Even with the advances in these techniques, aspiration was frequently required to definitively diagnose a cyst versus a solid neoplasm. Cross-sectional imaging removed the dependence on the invasive cyst puncture technique. In 1968, a group from Albert Einstein Medical Center in Philadelphia described the use of amplitude modulation sonography to confidently differentiate between solid and cystic renal masses [6]. The advent of computed tomography (CT) by Godfrey Hounsfield in 1972 rapidly changed the field of uroradiology as CT became the imaging modality of choice for the detection and characterization of renal masses. There was less user variability and multiple post-contrast phases of renal enhancement could be acquired to more accurately characterize renal masses (Fig. 13.4). In 1986, Morton Bosniak published the well-known renal cyst classification that is still in use today using both CT and US [7] (Figs. 13.5 and 13.6). Now, the Bosniak cyst classification has been optimized for CT with the accumulation of data since that time [8].

Magnetic resonance imaging (MRI) took longer to gain prominence in the field of uroradiology. First developed in the late 1970’s, due to its expense and the length of time for an examination, it did not become readily available for imaging of renal masses until almost a decade later [9]. MRI demonstrated usefulness in the evaluation of renal vein and inferior vena cava involvement by renal cell carcinoma [10]. MRI is typically used as complementary to CT for renal cell carcinoma diagnosis but is preferred for establishing vascular involvement, and is also indicated if the patient has contraindications for iodinated contrast (Fig. 13.7).
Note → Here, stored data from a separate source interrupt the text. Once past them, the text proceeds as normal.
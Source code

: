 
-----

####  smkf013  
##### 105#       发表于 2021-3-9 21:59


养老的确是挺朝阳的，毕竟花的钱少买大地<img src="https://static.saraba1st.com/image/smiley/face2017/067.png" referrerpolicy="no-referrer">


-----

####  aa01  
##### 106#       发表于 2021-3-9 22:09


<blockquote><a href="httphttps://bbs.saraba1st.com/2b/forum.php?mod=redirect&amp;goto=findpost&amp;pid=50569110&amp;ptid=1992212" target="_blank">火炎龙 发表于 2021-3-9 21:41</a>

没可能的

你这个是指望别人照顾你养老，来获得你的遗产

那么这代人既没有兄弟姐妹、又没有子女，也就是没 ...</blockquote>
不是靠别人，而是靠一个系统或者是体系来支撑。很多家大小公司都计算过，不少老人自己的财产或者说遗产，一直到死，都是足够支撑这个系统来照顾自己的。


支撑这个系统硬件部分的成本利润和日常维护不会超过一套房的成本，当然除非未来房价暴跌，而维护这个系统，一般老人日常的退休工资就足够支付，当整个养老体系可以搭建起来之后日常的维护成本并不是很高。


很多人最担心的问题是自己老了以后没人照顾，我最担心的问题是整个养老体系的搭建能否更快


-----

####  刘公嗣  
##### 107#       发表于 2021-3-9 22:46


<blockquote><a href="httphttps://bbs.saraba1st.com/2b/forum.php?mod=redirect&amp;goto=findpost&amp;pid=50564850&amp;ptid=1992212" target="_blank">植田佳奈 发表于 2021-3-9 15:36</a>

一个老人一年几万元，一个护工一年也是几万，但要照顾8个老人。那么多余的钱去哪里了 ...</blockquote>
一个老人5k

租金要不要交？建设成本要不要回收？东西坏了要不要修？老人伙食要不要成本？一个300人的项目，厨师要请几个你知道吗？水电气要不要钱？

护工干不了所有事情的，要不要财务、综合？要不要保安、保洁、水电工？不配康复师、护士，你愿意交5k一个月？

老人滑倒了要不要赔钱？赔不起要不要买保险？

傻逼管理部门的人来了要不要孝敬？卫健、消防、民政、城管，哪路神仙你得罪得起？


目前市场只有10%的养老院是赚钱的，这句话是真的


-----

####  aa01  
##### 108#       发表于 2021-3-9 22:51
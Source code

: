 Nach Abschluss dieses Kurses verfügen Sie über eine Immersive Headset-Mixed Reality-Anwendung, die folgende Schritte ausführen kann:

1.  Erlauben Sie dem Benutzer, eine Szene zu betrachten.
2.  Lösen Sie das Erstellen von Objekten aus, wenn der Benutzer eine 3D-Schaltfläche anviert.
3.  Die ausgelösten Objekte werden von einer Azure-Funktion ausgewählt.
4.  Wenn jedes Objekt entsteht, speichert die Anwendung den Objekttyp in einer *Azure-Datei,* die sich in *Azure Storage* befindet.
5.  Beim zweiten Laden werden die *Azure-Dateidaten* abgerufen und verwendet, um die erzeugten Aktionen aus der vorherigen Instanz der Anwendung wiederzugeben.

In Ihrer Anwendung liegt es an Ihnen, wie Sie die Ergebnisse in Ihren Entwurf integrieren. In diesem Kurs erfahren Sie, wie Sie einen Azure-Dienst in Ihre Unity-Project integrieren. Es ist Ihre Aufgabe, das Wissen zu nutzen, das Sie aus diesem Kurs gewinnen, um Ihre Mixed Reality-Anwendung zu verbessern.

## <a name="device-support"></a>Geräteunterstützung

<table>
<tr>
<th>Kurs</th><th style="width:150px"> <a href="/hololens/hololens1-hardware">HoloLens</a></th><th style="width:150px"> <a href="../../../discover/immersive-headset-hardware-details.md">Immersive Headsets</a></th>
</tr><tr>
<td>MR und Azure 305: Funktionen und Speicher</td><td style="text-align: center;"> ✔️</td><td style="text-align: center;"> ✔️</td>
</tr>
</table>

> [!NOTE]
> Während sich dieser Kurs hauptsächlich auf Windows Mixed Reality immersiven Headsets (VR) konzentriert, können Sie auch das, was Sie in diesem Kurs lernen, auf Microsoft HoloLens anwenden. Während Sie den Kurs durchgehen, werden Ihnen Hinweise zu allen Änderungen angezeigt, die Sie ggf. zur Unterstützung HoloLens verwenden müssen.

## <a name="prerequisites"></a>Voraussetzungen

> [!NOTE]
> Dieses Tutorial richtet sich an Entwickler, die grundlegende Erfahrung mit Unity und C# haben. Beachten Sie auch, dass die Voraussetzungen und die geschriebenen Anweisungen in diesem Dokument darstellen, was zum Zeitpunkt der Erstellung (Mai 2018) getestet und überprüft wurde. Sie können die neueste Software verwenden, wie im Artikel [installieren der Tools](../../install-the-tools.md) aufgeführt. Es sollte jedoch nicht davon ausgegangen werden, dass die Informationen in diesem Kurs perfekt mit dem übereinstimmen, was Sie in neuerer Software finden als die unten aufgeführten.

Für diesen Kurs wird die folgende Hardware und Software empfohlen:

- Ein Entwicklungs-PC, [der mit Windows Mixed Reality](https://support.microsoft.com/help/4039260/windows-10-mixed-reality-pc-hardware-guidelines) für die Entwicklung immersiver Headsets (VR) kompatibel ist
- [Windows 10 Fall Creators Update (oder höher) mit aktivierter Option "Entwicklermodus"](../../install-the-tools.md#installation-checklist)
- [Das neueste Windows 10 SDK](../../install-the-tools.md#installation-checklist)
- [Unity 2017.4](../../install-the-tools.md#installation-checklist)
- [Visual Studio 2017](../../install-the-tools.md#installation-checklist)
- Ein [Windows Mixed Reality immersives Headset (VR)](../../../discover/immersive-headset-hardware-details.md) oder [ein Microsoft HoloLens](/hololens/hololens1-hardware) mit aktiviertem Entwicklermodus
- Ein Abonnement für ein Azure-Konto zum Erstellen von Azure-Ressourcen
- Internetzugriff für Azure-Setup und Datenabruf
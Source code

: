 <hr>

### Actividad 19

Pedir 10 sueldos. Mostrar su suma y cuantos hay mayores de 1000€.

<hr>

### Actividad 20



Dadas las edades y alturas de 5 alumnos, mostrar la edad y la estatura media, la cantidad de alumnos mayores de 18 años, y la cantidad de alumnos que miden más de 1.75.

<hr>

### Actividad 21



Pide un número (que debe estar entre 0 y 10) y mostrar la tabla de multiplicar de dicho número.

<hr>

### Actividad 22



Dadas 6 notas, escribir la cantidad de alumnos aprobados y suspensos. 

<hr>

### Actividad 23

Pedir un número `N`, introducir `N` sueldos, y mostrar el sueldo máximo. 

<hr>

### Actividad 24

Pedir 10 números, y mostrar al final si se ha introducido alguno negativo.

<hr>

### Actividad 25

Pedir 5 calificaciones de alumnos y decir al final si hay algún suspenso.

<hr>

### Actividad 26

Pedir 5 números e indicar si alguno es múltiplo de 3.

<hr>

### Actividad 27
The future of renal cell carcinoma imaging likely includes the addition of contrast enhanced ultrasound (CEUS) in its armamentarium (Fig. 13.8). In the spring of 2016, the United States Food and Drug Administration (FDA) approved an ultrasound contrast agent for the evaluation of liver masses. With the recent FDA approval, the United States will continue to evaluate the diagnosis and characterization of renal lesions using CEUS . The lack of ionizing radiation and the ability to monitor enhancement in real-time, make CEUS an attractive alternative to explore. This technique may also prove useful to guide percutaneous biopsy of renal masses, which is now being performed more commonly.